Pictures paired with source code
____

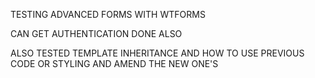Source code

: TESTING ADVANCED FORMS WITH WTFORMS

CAN GET AUTHENTICATION DONE ALSO


ALSO TESTED TEMPLATE INHERITANCE AND HOW TO USE PREVIOUS CODE OR STYLING AND AMEND THE NEW ONE'S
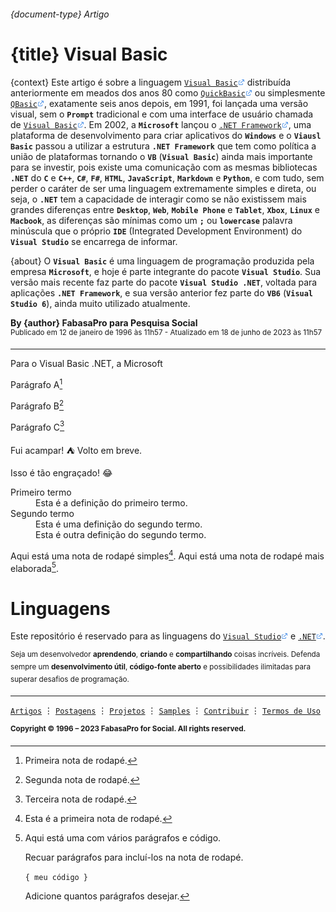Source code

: ###### {document-type} Artigo

# {title} Visual Basic

{context} Este artigo é sobre a linguagem [`Visual Basic`<img src="https://github.com/poitanotalk/resources/blob/main/svg/tools/externallink.svg" alt="base octocat svg" width="11" height="11" />](https://learn.microsoft.com/pt-br/dotnet/visual-basic) distribuída anteriormente em meados dos anos 80 como [`QuickBasic`<img src="https://github.com/poitanotalk/resources/blob/main/svg/tools/externallink.svg" alt="base octocat svg" width="11" height="11" />](https://winworldpc.com/product/quickbasic/1x) ou simplesmente [`QBasic`<img src="https://github.com/poitanotalk/resources/blob/main/svg/tools/externallink.svg" alt="base octocat svg" width="11" height="11" />](https://winworldpc.com/product/quickbasic/1x), exatamente seis anos depois, em 1991, foi lançada uma versão visual, sem o __`Prompt`__ tradicional e com uma interface de usuário chamada de [`Visual Basic`<img src="https://github.com/poitanotalk/resources/blob/main/svg/tools/externallink.svg" alt="base octocat svg" width="11" height="11" />](https://winworldpc.com/product/microsoft-visual-bas/10). Em 2002, a __`Microsoft`__ lançou o [`.NET Framework`<img src="https://github.com/poitanotalk/resources/blob/main/svg/tools/externallink.svg" alt="base octocat svg" width="11" height="11" />](https://learn.microsoft.com/pt-br/dotnet/core/introduction#:~:text=ambientes%20de%20destino.-,Hist%C3%B3ria%20do%20.,para%20criar%20aplicativos%20do%20Windows.), uma plataforma de desenvolvimento para criar aplicativos do __`Windows`__ e o __`Viausl Basic`__ passou a utilizar a estrutura __`.NET Framework`__ que tem como política a união de plataformas tornando o __`VB`__ (__`Visual Basic`__) ainda mais importante para se investir, pois existe uma comunicação com as mesmas bibliotecas __`.NET`__ do __`C`__ e __`C++`__, __`C#`__, __`F#`__, __`HTML`__, __`JavaScript`__, __`Markdown`__ e __`Python`__, e com tudo, sem perder o caráter de ser uma linguagem extremamente simples e direta, ou seja, o __`.NET`__ tem a capacidade de interagir como se não existissem mais grandes diferenças entre __`Desktop`__, __`Web`__, __`Mobile Phone`__ e __`Tablet`__, __`Xbox`__, __`Linux`__ e __`Macbook`__, as diferenças são mínimas como um __`;`__ ou __`lowercase`__ palavra minúscula que o próprio __`IDE`__ (Integrated Development Environment) do __`Visual Studio`__ se encarrega de informar.

{about} O __`Visual Basic`__ é uma linguagem de programação produzida pela empresa __`Microsoft`__, e hoje é parte integrante do pacote __`Visual Studio`__. Sua versão mais recente faz parte do pacote __`Visual Studio .NET`__, voltada para aplicações __`.NET Framework`__, e sua versão anterior fez parte do __`VB6`__ (__`Visual Studio 6`__), ainda muito utilizado atualmente.

<p><b>By {author} FabasaPro para Pesquisa Social</b><br />
<sup>Publicado em 12 de janeiro de 1996 às 11h57 - Atualizado em 18 de junho de 2023 às 11h57</sup></p>

---

Para o Visual Basic .NET, a Microsoft 

Parágrafo A[^1]

Parágrafo B[^2]

Parágrafo C[^3]


Fui acampar! :tent: Volto em breve.

Isso é tão engraçado! :joy:


<dl>
  <dt>Primeiro termo</dt>
  <dd>Esta é a definição do primeiro termo.</dd>
  <dt>Segundo termo</dt>
  <dd>Esta é uma definição do segundo termo. </dd>
  <dd>Esta é outra definição do segundo termo.</dd>
</dl>


Aqui está uma nota de rodapé simples[^4]. Aqui está uma nota de rodapé mais elaborada[^bignote].

[^4]: Esta é a primeira nota de rodapé.

[^bignote]: Aqui está uma com vários parágrafos e código.

    Recuar parágrafos para incluí-los na nota de rodapé.

    `{ meu código }`

    Adicione quantos parágrafos desejar.



# Linguagens

Este repositório é reservado para as linguagens do [`Visual Studio`<img src="https://github.com/poitanotalk/resources/blob/main/svg/tools/externallink.svg" alt="base octocat svg" width="11" height="11" />](https://visualstudio.microsoft.com) e [`.NET`<img src="https://github.com/poitanotalk/resources/blob/main/svg/tools/externallink.svg" alt="base octocat svg" width="11" height="11" />](https://dotnet.microsoft.com).

<sup>Seja um desenvolvedor __aprendendo__, __criando__ e __compartilhando__ coisas incríveis. Defenda sempre um __desenvolvimento útil__, __código-fonte aberto__ e possibilidades ilimitadas para superar desafios de programação.</sup>

---

[`Artigos`](https://github.com/poitanotalk) ⋮ [`Postagens`](https://github.com/poitanotalk) ⋮ [`Projetos`](https://github.com/poitanotalk) ⋮ [`Samples`](https://github.com/poitanotalk) ⋮ [`Contribuir`](https://github.com/poitanotalk/source/pulls) ⋮ [`Termos de Uso`](LICENSE)

<sup><b>Copyright © 1996 – 2023 FabasaPro for Social. All rights reserved.</b>


[^1]: Primeira nota de rodapé.
[^2]: Segunda nota de rodapé.
[^3]: Terceira nota de rodapé.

____

▶ **Instructions to follow**
Wherever a line holds the word "Social", copy that line out of the entries above.

▶ **Expected answer**
<p><b>By {author} FabasaPro para Pesquisa Social</b><br />
<sup><b>Copyright © 1996 – 2023 FabasaPro for Social. All rights reserved.</b>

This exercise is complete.